Brief
In the entries below, find the lines with the word "Person" and copy them.

####

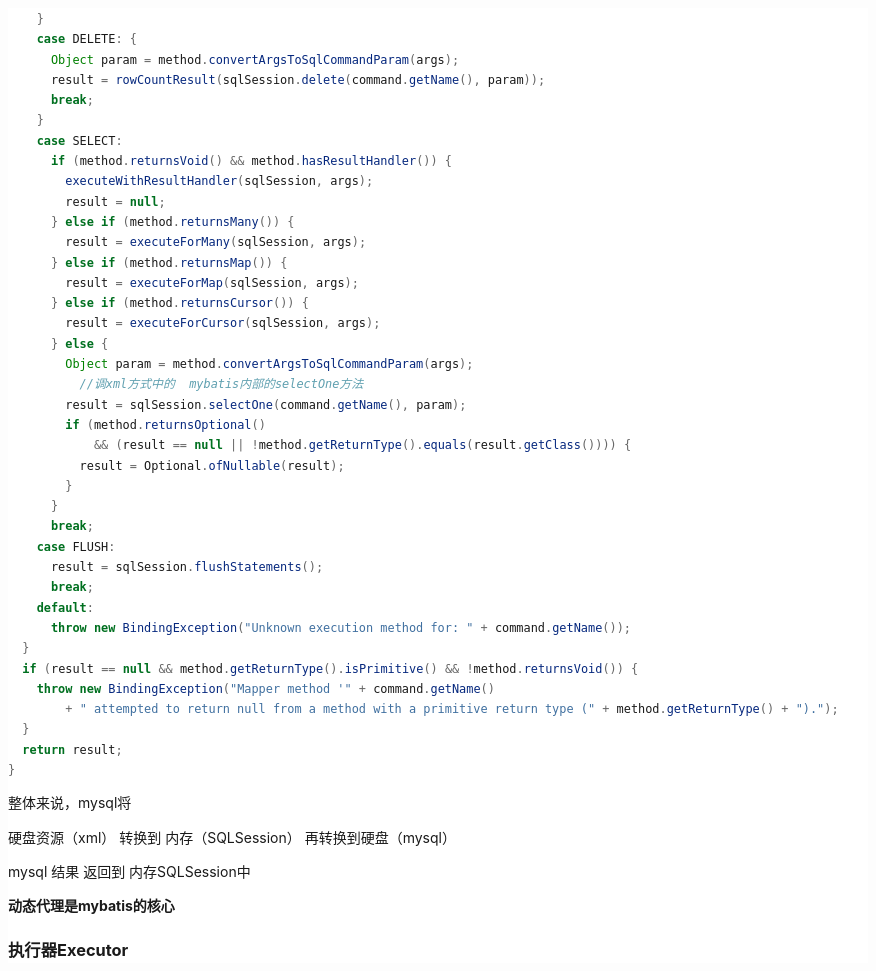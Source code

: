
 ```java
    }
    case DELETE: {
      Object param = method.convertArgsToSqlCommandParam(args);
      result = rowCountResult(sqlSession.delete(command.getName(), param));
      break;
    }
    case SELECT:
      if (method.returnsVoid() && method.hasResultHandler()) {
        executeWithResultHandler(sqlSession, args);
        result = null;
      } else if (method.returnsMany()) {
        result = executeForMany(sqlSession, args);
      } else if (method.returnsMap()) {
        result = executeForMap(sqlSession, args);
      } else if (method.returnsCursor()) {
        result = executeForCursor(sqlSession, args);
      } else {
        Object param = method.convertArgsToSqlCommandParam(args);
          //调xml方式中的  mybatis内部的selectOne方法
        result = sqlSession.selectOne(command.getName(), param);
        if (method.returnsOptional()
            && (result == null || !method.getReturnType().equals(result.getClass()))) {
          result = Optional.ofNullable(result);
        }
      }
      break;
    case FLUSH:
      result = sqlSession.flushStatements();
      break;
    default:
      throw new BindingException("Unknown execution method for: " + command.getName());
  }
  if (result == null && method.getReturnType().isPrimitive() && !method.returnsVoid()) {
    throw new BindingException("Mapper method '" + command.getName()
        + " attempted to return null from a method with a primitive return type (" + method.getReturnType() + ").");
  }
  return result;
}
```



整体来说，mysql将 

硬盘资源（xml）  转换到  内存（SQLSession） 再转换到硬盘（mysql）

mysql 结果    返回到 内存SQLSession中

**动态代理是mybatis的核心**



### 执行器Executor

####

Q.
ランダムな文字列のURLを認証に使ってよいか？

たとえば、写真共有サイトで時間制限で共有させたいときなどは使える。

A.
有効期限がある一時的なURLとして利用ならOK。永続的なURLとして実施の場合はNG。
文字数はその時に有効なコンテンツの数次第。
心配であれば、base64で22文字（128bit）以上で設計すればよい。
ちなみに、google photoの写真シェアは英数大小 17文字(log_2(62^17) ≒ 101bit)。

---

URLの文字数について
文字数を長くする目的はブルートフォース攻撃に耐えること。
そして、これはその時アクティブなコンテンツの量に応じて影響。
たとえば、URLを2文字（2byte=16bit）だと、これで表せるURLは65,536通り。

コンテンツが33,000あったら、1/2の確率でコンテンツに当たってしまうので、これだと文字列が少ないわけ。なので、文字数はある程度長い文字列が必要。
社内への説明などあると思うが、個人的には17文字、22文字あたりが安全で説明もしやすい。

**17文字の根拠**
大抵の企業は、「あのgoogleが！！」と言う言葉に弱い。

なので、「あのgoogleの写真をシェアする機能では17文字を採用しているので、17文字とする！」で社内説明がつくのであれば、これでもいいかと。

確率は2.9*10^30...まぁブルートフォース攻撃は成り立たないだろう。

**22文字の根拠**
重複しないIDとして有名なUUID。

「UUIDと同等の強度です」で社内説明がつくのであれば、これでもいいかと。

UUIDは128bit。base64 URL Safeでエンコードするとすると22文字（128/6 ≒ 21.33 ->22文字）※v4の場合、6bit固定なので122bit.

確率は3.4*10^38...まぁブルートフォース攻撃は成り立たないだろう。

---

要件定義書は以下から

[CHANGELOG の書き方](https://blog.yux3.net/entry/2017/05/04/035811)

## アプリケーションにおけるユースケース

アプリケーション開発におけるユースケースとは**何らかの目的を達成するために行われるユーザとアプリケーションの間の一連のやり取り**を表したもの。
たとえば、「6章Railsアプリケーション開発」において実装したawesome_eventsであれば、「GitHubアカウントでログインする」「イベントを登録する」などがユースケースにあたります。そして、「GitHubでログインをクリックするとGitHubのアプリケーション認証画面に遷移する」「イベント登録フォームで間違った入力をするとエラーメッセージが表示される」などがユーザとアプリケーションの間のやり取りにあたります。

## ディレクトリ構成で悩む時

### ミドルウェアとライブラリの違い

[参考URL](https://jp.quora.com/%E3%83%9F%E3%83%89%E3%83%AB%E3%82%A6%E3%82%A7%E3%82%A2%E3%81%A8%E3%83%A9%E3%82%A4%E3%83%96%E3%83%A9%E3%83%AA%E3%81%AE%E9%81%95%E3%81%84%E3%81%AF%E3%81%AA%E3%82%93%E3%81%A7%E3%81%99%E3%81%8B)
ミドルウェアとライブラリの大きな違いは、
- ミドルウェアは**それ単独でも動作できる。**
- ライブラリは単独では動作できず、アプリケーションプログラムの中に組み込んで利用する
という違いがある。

####

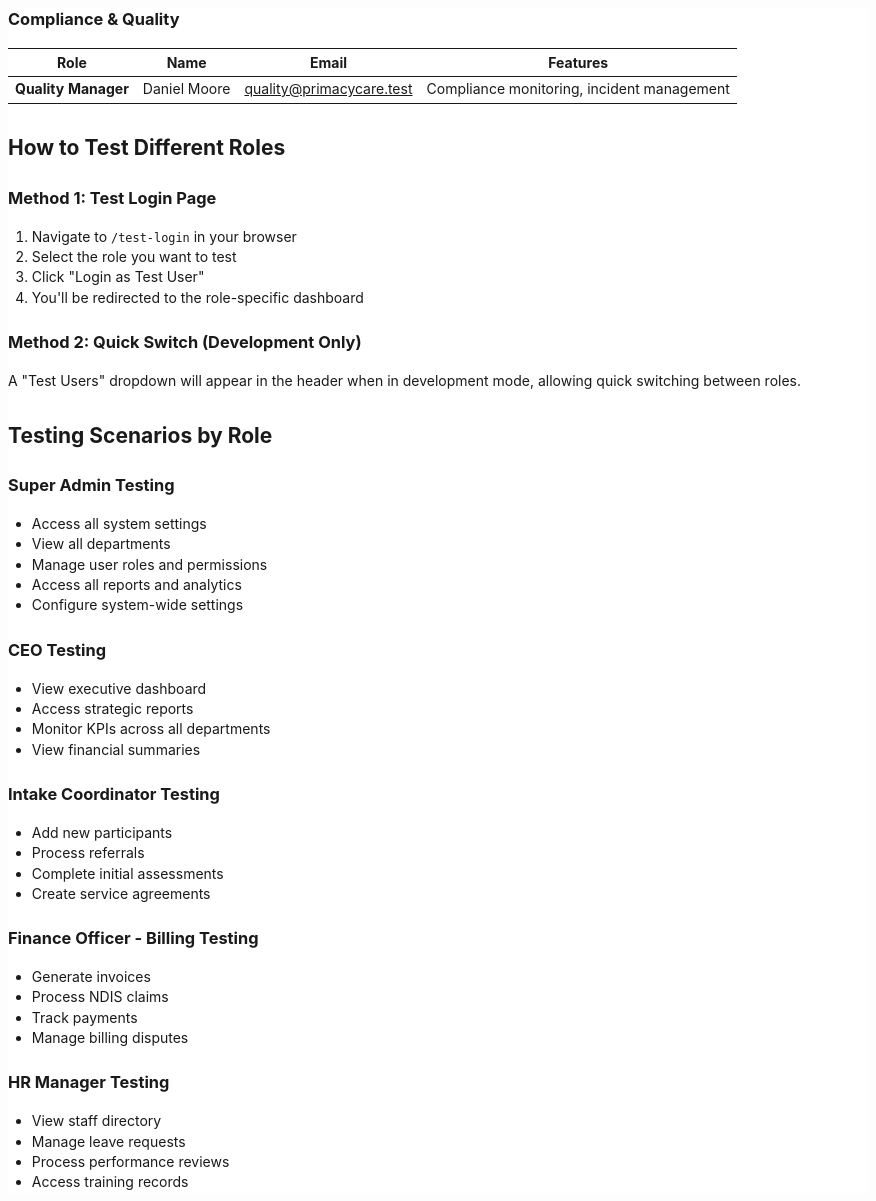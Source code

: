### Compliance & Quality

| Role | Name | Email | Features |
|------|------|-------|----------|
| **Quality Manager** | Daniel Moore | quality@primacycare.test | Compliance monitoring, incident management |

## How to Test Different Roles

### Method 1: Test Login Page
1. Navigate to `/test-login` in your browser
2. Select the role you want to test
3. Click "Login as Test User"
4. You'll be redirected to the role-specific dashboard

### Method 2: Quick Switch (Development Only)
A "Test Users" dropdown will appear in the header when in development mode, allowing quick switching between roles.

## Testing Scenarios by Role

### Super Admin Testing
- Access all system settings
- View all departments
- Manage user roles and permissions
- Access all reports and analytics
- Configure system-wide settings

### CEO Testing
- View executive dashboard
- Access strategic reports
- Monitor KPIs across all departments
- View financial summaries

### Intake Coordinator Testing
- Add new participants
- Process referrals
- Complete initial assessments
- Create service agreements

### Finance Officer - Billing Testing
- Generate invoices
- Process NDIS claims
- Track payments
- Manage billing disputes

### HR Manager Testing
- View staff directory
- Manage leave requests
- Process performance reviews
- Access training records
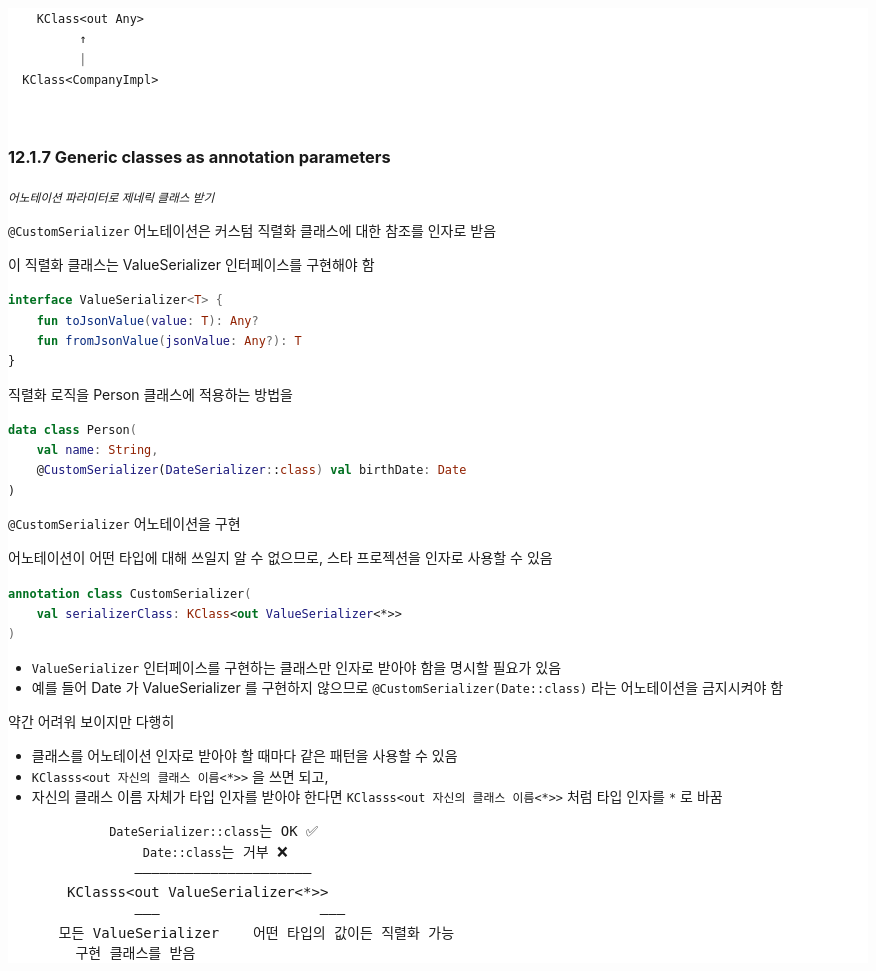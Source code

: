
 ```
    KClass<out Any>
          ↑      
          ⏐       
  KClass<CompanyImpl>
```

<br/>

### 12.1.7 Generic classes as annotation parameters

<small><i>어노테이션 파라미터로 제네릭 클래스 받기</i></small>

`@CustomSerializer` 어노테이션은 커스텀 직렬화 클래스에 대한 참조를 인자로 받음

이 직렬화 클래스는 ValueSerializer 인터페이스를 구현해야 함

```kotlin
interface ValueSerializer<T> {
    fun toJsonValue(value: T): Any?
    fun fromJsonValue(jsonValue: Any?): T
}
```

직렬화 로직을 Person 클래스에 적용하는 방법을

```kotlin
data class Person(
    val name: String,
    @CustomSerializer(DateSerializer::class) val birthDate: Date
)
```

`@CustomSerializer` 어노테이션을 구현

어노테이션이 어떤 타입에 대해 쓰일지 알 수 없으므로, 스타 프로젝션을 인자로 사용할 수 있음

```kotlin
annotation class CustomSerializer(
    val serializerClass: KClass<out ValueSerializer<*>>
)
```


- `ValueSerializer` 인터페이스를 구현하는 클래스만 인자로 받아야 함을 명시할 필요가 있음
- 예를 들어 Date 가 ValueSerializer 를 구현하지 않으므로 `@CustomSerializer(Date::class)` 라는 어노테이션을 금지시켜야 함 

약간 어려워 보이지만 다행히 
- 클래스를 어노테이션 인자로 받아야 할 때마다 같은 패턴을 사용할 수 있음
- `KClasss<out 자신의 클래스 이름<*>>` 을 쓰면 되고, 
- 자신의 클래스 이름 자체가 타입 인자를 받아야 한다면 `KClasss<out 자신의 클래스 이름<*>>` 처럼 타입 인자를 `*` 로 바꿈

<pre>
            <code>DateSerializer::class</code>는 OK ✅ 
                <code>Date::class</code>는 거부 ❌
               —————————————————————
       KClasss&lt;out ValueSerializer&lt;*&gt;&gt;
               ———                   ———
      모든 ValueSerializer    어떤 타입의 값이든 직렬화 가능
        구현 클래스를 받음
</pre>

####

Result of the exercise
직렬화 로직을 Person 클래스에 적용하는 방법을
data class Person(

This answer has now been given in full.